● **ABOUT THIS TASK**:
Go through the data below and count every line that has the word "것이라고". Return only the count.

● **RECORDS**:
== Segment start ==
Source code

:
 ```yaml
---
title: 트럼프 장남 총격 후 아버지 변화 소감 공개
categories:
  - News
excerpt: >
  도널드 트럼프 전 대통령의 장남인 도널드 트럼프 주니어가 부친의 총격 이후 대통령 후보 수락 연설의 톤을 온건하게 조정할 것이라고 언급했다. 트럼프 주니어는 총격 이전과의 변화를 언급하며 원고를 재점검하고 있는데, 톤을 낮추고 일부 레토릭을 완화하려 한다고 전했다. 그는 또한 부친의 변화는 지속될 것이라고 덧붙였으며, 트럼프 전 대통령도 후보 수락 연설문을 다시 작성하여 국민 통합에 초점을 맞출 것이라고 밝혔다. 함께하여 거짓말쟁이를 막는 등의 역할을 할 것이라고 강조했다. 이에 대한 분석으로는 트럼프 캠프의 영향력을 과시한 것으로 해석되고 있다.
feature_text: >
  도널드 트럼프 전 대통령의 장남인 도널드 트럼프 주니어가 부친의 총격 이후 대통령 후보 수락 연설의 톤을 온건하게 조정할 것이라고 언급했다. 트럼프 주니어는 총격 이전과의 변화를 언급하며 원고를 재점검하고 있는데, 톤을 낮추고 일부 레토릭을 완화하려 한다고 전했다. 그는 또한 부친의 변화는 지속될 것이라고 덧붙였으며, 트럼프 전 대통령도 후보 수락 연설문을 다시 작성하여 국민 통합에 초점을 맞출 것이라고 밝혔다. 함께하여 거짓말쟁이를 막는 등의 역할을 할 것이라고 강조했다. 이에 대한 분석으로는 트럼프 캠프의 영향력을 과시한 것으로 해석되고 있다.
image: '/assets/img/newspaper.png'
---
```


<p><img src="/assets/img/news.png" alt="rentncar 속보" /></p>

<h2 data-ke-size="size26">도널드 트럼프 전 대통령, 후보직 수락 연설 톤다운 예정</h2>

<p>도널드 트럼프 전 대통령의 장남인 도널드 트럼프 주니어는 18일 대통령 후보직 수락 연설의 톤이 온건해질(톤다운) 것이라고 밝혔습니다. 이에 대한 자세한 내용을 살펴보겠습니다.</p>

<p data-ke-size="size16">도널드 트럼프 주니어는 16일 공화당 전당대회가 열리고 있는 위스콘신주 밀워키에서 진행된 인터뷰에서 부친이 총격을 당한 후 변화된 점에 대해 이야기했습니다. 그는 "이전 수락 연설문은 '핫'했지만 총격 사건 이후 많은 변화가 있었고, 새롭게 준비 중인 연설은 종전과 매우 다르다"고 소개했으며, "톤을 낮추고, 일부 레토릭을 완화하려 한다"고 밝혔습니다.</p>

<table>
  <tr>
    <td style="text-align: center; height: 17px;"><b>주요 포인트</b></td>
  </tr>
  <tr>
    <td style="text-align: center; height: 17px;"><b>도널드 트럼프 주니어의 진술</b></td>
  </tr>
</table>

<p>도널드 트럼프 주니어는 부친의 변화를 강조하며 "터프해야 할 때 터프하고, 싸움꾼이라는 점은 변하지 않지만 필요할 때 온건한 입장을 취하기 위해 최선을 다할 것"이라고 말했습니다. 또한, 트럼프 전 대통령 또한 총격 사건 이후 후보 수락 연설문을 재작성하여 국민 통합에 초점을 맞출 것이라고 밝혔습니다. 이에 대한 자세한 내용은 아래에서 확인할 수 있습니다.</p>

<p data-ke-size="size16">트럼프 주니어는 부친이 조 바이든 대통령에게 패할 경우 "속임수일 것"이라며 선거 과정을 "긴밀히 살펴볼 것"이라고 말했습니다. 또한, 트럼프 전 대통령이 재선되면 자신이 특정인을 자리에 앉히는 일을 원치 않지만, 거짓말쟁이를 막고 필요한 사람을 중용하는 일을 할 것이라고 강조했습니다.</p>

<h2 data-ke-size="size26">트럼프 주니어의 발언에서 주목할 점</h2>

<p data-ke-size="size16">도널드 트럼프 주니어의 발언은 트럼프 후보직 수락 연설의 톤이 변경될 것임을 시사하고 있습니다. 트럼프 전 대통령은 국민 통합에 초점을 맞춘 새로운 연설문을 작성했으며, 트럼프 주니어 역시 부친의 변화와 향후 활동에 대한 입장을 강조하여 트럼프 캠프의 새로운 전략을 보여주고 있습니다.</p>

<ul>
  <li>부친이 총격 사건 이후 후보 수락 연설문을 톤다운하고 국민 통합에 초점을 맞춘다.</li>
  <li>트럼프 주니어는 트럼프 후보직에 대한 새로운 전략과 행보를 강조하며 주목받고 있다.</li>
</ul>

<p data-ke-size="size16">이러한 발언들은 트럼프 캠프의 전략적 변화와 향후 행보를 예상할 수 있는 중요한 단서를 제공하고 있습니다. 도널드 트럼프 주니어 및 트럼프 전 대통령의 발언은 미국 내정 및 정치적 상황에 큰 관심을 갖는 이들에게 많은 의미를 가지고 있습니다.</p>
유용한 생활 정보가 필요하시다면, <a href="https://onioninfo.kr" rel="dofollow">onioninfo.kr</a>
== Segment end ==
● **RESPONSE BELOW**:
5